I was pleasantly surprised by the service and quality of my zippers , so I have been ordering my bulk zippers from Zipper Stop ever since. I was afraid that my latest batch were not going to make it in time, since they had gotten lost within the shipping system. I went to the mailbox this afternoon and found my parcel of zippers.

These are bright, fun colours, and a box of zipper pulls, so I can change the pulls. The price was about $1/ zipper, shipping included. I have enough to make lots of presents.

I also finished the quilting on my New Brunswick quilt.

I will trim it and take the binding fabric to put on at retreat. Some hand sewing is always good for a break from the machine.

Like the ambulances on the back?

Now I need to cut some fabric, trim the wall hanging, wind some bobbins, and finish packing. I leave bright and early tomorrow.

Wednesday, October 18, 2017

Thanks, Purolater

I did some on line shopping, the end of last week, and according to the tracking, my parcel was to arrive yesterday, via Purolater. So, I arranged my schedule, to wait at home for the parcel to arrive. At about 1:30 PM, I saw the Purolater truck slow down, then speed away, down the street.

I live in a suburban neighbourhood, with lovely big trees, and garages attached to each house. The original neighbourhood covenants required home owners to park in their garages. Since the houses were built when cars were larger, the garage is quite roomy. So our cars spend their downtime, cozy and dry, in the garage. In the cooler weather, it is not possible to tell if someone is home, without going to the door and ringing the bell.

Lately, we have been having the problem that delivery people assume there is no one home, because there is no car in the drive. Five times now, I have had to call and complain because a parcel has been returned to the depot of a delivery service, listed as no answer, when I have seen the truck go by. I am not saying this is what happened yesterday. When I complained about the truck not stopping, I was told, that sadly, they had put my order on the wrong truck. I find this hard to believe, since the parcels are all bar coded, however, I am stuck waiting for this turkey delivery person again today.

On the upside, I made good progress quilting my New Brunswick wall hanging, while waiting for the delivery. Since New Brunswick is an Atlantic province, I am quilting the blue with kind of random wavy lines, to make it look like water.

I think it looks pretty good. About two more sessions should get it finished.

My 1001 Nights shawl is progressing slowly. I am now at the section where it takes about 120 beads per row. Since they must be added one at a time, it takes over an hour to get across the row,

However, the end is near!
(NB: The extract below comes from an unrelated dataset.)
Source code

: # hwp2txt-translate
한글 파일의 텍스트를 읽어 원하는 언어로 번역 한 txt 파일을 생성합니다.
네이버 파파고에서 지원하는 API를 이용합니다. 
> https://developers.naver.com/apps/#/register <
Just 26 rows to go!

I was tidying some stuff and found a table runner I made a few years ago. Since I seldom use table runners, I hung it in my kitchen.

I am using a snack clip as a quilt hanger. I might want to think about finding a better hanger.

Tuesday, October 3, 2017

MosaiCanada Part 2

As I said, I have lots of pictures, so here are a few more.

Chinese artists came to work on the project. This is their first piece, the dragon dance. On the left, the border plantings are Swiss Chard.

The Lions were represented, too.

In the centre, you get a sense of how big these sculptures are. There is a man in a bucket, with a hose, watering the arch.

A tribute to Glen Gould, a Canadian classical pianist. The piano was playing a recording by Glen Gould.

Maintenance of the works was an on-going task. Here is a gardener, trimming a buffalo, as the buffalo watches. 

The centre-piece of the whole show was Mother Earth.

I couldn't get her into a single picture. Her hand is raised and water is running off it. I love how the different plants give texture to the piece.

The walk ends with a different kind of piece, horses made from driftwood.

The display was truly wonderful, well worth the discomfort of the 31C weather. It closes this week, as the park is returned to its usual state, ready for ice castles and slides in February. We hope that they will come back another year.